Conference: CVPR 2025
arXiv: 2411.17190
Code: https://gynjn.github.io/selfsplat/
Area: 3D Vision
Keywords: 3D Gaussian Splatting, Self-Supervised Learning, Pose-Free Reconstruction, Depth Estimation, Novel View Synthesis

TL;DR¶

SelfSplat proposes an generalizable 3D Gaussian Splatting framework that is pose-free and 3D prior-free. By unifying self-supervised depth/pose estimation with the 3D-GS representation, coupled with a match-aware pose network and a pose-aware depth refinement module, it significantly outperforms existing pose-free methods on the RealEstate10K, ACID, and DL3DV datasets.

Background & Motivation¶

Background: NeRF and 3D Gaussian Splatting (3D-GS) have achieved great success in 3D reconstruction and novel view synthesis. To avoid scene-specific optimization, feed-forward generalizable 3D reconstruction models (such as pixelSplat and MVSplat) can predict 3D geometry in a single forward pass.
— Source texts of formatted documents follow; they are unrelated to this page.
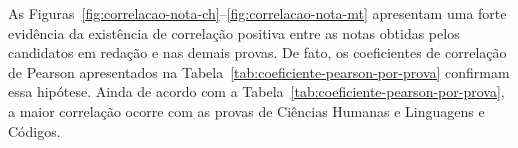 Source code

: \documentclass[12pt]{article}
\newcommand{\reffig}[1]{Fig.~\ref{fig:#1}}
\newcommand{\reftab}[1]{Tabela~\ref{tab:#1}}
\begin{document}


As Figuras~\ref{fig:correlacao-nota-ch}--\ref{fig:correlacao-nota-mt} apresentam uma forte evidência da existência de correlação positiva entre as notas obtidas pelos candidatos em redação e nas demais provas.
De fato, os coeficientes de correlação de Pearson apresentados na \reftab{coeficiente-pearson-por-prova} confirmam essa hipótese.
Ainda de acordo com a \reftab{coeficiente-pearson-por-prova}, a maior correlação ocorre com as provas de Ciências Humanas e Linguagens e Códigos.
\end{document}

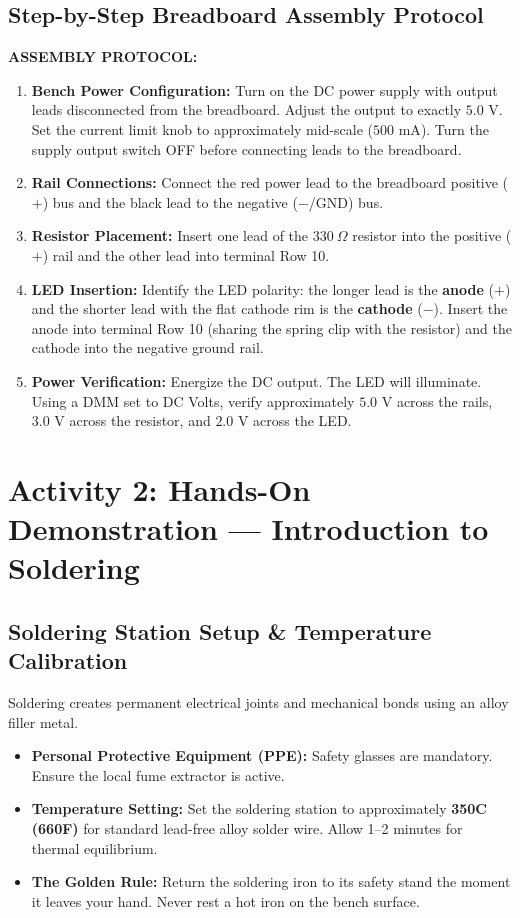 \subsection{Step-by-Step Breadboard Assembly Protocol}
\begin{activitybox}
\textbf{ASSEMBLY PROTOCOL:}
\begin{enumerate}[leftmargin=1.5em]
    \item \textbf{Bench Power Configuration:} Turn on the DC power supply with output leads disconnected from the breadboard. Adjust the output to exactly $5.0\text{ V}$. Set the current limit knob to approximately mid-scale ($500\text{ mA}$). Turn the supply output switch OFF before connecting leads to the breadboard.
    \item \textbf{Rail Connections:} Connect the red power lead to the breadboard positive ($+$) bus and the black lead to the negative ($-$/GND) bus.
    \item \textbf{Resistor Placement:} Insert one lead of the $330\ \Omega$ resistor into the positive ($+$) rail and the other lead into terminal Row 10.
    \item \textbf{LED Insertion:} Identify the LED polarity: the longer lead is the \textbf{anode} ($+$) and the shorter lead with the flat cathode rim is the \textbf{cathode} ($-$). Insert the anode into terminal Row 10 (sharing the spring clip with the resistor) and the cathode into the negative ground rail.
    \item \textbf{Power Verification:} Energize the DC output. The LED will illuminate. Using a DMM set to DC Volts, verify approximately $5.0\text{ V}$ across the rails, $3.0\text{ V}$ across the resistor, and $2.0\text{ V}$ across the LED.
\end{enumerate}
\end{activitybox}

\section{Activity 2: Hands-On Demonstration --- Introduction to Soldering}

\subsection{Soldering Station Setup \& Temperature Calibration}
Soldering creates permanent electrical joints and mechanical bonds using an alloy filler metal.
\begin{itemize}[leftmargin=1.5em]
    \item \textbf{Personal Protective Equipment (PPE):} Safety glasses are mandatory. Ensure the local fume extractor is active.
    \item \textbf{Temperature Setting:} Set the soldering station to approximately \textbf{350\textdegree C (660\textdegree F)} for standard lead-free alloy solder wire. Allow 1--2 minutes for thermal equilibrium.
    \item \textbf{The Golden Rule:} Return the soldering iron to its safety stand the moment it leaves your hand. Never rest a hot iron on the bench surface.
\end{itemize}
However, these methods still require accurate camera poses as input, which severely limits their application to "in-the-wild" data.

Limitations of Prior Work: Recent pose-free methods suffer from various limitations. FlowCAM relies on error-prone pretrained optical flow models; DBARF requires expensive scene-specific fine-tuning; CoPoNeRF is pose-free during inference but still requires GT pose supervision during training; and NeRF-based methods (e.g., FlowCAM, DBARF) incur high inference costs. Furthermore, 3D-GS, as an explicit representation, is highly sensitive to minor errors in 3D positions—even slight deviations can destroy multi-view consistency, making the simultaneous prediction of Gaussian attributes and camera poses an extremely challenging task.

Key Challenge: (1) The pose-free setting is inherently ill-posed—it demands accurate 3D reconstruction without GT data and learned geometric information; (2) The explicit representation of 3D-GS is extremely sensitive to pose errors, whereas accurate pose estimation in turn relies on a solid 3D representation, leading to a chicken-and-egg dilemma.

Goal: Design a fully self-supervised framework to learn generalizable 3D reconstruction from pose-free monocular videos, without requiring pretrained 3D prior models or scene-specific fine-tuning.

Key Insight: The authors observe that self-supervised depth/pose estimation and 3D-GS can mutually benefit each other. The geometric consistency constraints of self-supervised learning help guide the localization of 3D Gaussians, while the high-quality view synthesis capability of 3D-GS in turn improves pose estimation accuracy. The key lies in how to effectively unify both frameworks and resolve the issues arising from their combination.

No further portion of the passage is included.